*** Exercise inputs ***

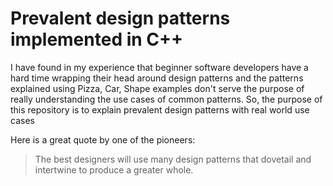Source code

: # Prevalent design patterns implemented in C++

I have found in my experience that beginner software developers have a hard time wrapping their head around design patterns and the patterns explained using Pizza, Car, Shape examples don't serve the purpose of really understanding the use cases of common patterns. So, the purpose of this repository is to explain prevalent design patterns with real world use cases

Here is a great quote by one of the pioneers:
> The best designers will use many design patterns that dovetail and intertwine to produce a greater whole.
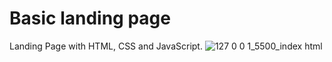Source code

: # Basic landing page
Landing Page with HTML, CSS and JavaScript. 
![127 0 0 1_5500_index html](https://i.ibb.co/gRVwtqt/Snapshot-2025-01-25-21-54-46.png)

*** End of Exercise inputs ***

Reproduce every record word for word. The copy must contain no pictures.

## Task solution
Source code

: # Prevalent design patterns implemented in C++

I have found in my experience that beginner software developers have a hard time wrapping their head around design patterns and the patterns explained using Pizza, Car, Shape examples don't serve the purpose of really understanding the use cases of common patterns. So, the purpose of this repository is to explain prevalent design patterns with real world use cases

Here is a great quote by one of the pioneers:
> The best designers will use many design patterns that dovetail and intertwine to produce a greater whole.
Source code

: # Basic landing page
Landing Page with HTML, CSS and JavaScript. 
![127 0 0 1_5500_index html](https://i.ibb.co/gRVwtqt/Snapshot-2025-01-25-21-54-46.png)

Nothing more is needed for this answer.